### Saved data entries
========================================

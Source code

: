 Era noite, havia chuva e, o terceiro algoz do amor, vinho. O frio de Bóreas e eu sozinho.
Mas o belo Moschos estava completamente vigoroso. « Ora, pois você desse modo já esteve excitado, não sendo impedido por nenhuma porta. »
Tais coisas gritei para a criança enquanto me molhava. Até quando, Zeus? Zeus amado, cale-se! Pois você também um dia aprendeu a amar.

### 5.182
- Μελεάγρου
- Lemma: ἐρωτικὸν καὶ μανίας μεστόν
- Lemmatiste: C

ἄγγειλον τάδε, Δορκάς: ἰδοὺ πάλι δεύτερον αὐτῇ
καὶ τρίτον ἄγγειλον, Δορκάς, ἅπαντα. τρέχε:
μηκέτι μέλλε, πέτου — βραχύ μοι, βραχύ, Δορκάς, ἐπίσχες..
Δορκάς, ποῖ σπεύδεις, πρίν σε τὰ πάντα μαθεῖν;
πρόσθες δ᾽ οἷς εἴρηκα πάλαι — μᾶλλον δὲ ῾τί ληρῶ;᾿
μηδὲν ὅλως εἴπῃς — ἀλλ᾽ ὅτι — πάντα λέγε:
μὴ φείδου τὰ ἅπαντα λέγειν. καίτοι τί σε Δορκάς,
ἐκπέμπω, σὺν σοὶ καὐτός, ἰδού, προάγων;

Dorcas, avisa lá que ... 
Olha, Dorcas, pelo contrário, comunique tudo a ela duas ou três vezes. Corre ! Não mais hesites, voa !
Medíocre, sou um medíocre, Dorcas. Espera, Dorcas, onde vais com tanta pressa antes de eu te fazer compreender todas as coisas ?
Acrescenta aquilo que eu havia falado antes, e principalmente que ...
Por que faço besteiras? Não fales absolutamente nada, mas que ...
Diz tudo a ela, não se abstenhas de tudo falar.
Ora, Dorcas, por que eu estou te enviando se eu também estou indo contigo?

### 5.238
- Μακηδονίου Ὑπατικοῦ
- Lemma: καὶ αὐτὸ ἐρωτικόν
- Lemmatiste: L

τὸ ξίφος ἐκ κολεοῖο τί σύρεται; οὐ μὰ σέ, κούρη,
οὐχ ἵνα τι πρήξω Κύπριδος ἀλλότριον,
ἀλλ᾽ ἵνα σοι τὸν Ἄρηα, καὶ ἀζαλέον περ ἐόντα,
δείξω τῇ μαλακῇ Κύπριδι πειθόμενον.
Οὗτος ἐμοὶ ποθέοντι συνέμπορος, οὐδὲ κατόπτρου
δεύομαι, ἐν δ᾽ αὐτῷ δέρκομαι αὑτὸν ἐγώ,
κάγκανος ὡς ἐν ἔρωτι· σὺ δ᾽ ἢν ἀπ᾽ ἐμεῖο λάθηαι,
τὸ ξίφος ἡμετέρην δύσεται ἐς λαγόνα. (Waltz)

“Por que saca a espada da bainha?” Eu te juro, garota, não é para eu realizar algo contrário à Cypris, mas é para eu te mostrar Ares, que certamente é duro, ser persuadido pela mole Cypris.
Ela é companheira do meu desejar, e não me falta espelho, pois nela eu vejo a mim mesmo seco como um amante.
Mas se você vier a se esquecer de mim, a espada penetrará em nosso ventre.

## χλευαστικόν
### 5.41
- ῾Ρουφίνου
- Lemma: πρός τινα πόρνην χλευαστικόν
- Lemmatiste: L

========================================

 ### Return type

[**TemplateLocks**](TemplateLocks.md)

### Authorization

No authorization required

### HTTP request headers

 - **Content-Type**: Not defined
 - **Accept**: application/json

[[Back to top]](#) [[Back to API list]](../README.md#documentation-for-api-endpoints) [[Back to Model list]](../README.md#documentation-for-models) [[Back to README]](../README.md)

========================================

### WHAT YOU SHOULD DO
What is needed is a verbatim copy of every line in the records above from the one containing "Medíocre, sou um" down to the one containing "Ora, Dorcas, por", both included, and nothing more.

### TASK SOLUTION
Medíocre, sou um medíocre, Dorcas. Espera, Dorcas, onde vais com tanta pressa antes de eu te fazer compreender todas as coisas ?
Acrescenta aquilo que eu havia falado antes, e principalmente que ...
Por que faço besteiras? Não fales absolutamente nada, mas que ...
Diz tudo a ela, não se abstenhas de tudo falar.
Ora, Dorcas, por que eu estou te enviando se eu também estou indo contigo?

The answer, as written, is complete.